ResearchCloud parameters

The component takes the following parameters:

  • src_galaxy_version: String. Set to e.g. 23.2 (default) to control the version of Galaxy that will be installed.
  • src_galaxy_api_exposed: Boolean. if true (default), the /api route does not require authentication via Single Sign-On.
  • src_ibridges: Boolean (default: true). Whether to enable support for the iBridges tool for connecting to Yoda and iRODS instances. Implies src_galaxy_bootstrap, and adds iBridges to the list of tools to be installed automatically. To use the interactive iBridges tool, don't forget to enable interactive tools as well.
  • src_galaxy_jobs_default: String. What runner to use for jobs by default. Valid values: singularity, docker, local. Default: singularity.
  • src_galaxy_interactive_tools: if true (default), support for interactive tools is enabled.
  • src_galaxy_co_admin_group: String group corresponding to an SRAM group. Members of this SRAM group will be made Galaxy admin users.
  • src_galaxy_bootstrap: Boolean. Also see below. If true (default), will attempt to install workflows, dataproviders and tools as configured by the following options:
    • src_galaxy_tool_files: String of comma-separated paths to YAML files (in this repo) containing tool specifications.
    • src_galaxy_workflow_files: String of comma-separated paths to .ga files (in this repo) containing workflow specifications.
    • src_galaxy_custom_repo: String URL to a git repo containing workflow files (in the workflows dir of the root of the repo) and tool specification files (in the tools dir). Example repo:
    • src_galaxy_custom_repo_branch: String branch of the custom repo to be used.
  • src_galaxy_storage_path: String filepath. Default: /srv/galaxy/datadir. Path where Galaxy's "mutable data directory" will be located. If you attach additional networked storage to the workspace, you can set src_galaxy_storage_path to a path on that storage volume. If your storage is e.g. called "galaxy storage", set the parameter to: /data/galaxy_storage/datadir. In theory, this should allow you to re-use datasets, tools, etc. from previous Galaxy workspaces.
  • src_galaxy_enable_tus: Boolean. If true, enable support for performant and resumable uploads using tusd.
  • src_galaxy_cvmfs: Boolean. If true, loads references data from CVMFS.
  • src_galaxy_brand: String. Brand name to display in the Galaxy webinterface.

Bootstrapping

The src_galaxy_bootstrap parameter determines whether the Galaxy instance should be bootstrapped: that is, whether various tools, workflows, and datamanagers should be installed.

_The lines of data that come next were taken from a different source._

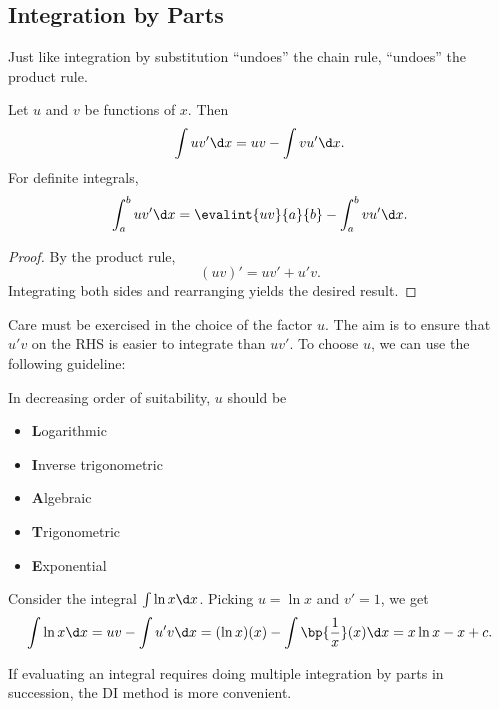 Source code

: \subsection{Integration by Parts}

Just like integration by substitution ``undoes'' the chain rule,  ``undoes'' the product rule.

\begin{proposition}
    Let $u$ and $v$ be functions of $x$. Then \[\int u v' \d x = uv - \int v u' \d x.\] For definite integrals, \[\int_a^b u v' \d x = \evalint{uv}{a}{b} - \int_a^b v u' \d x.\]
\end{proposition}
\begin{proof}
    By the product rule, \[(uv)' = uv' + u'v.\] Integrating both sides and rearranging yields the desired result.
\end{proof}

Care must be exercised in the choice of the factor $u$. The aim is to ensure that $u' v$ on the RHS is easier to integrate than $u v'$. To choose $u$, we can use the following guideline:

\begin{recipe}[LIATE]
    In decreasing order of suitability, $u$ should be
    \begin{itemize}
        \item \textbf{L}ogarithmic
        \item \textbf{I}nverse trigonometric
        \item \textbf{A}lgebraic
        \item \textbf{T}rigonometric
        \item \textbf{E}xponential
    \end{itemize}
\end{recipe}

\begin{example}
    Consider the integral $\int \ln x \d x$. Picking $u = \ln x$ and $v' = 1$, we get \[\int \ln x \d x = uv - \int u' v \d x = (\ln x)(x) - \int \bp{\frac1x} (x) \d x = x\ln x - x + c.\]
\end{example}

If evaluating an integral requires doing multiple integration by parts in succession, the DI method is more convenient.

These can be installed from various sources:

  • a git repo containing .yml files descibing which tools to install, and .ga workflows files
    • example repo here
    • put tool files in the tools subdirectory (as defined by the _galaxy_custom_repo_tool_location internal variable).
    • put workflow files in the workflows subdirectory (as defined by the _galaxy_custom_repo_workflow_location internal variable).
    • use src_galaxy_custom_repo and src_galaxy_custom_repo_branch to define your repository.
  • any number of .yml tool files found in this repository
    • use src_galaxy_tool_files to provide these. For instance, you may set this parameter to tools/ibridges.yml,tools/foo.yml to install the tools defined in those locations.
    • see here for an example
  • any number of .ga workflow files found in this repository
    • use src_galaxy_workflow_files to provide these. For instance, you may set this parameter to tools/bar.ga to install that workflow.

By customizing the src_galaxy_custom_repo, src_galaxy_tool_files and src_galaxy_workflow_files parameters, you can thus create different 'flavours' for your Galaxy Catalog Item that each contain different tools and workflows out of the box.

Note: workflow files installed using the bootstrapping procedure will be installed as public workflows available to all users on the Galaxy instance! You can find these under Data > Workflows in Galaxy's main menu.

Bootstrapping: how does it work?

If boostrapping is enabled, this Ansible playbook will:

  1. Configure Galaxy to use a bootstrapping API key in galaxy.conf.
  2. Restart Galaxy.

...and then invoke the ansible-galaxy-tools role to do the following:

  1. Use the bootstrapping API key to import tools.
  2. Use the bootstrapping API key to create an admin user.
  • Use an API key belonging to the admin user to import workflows.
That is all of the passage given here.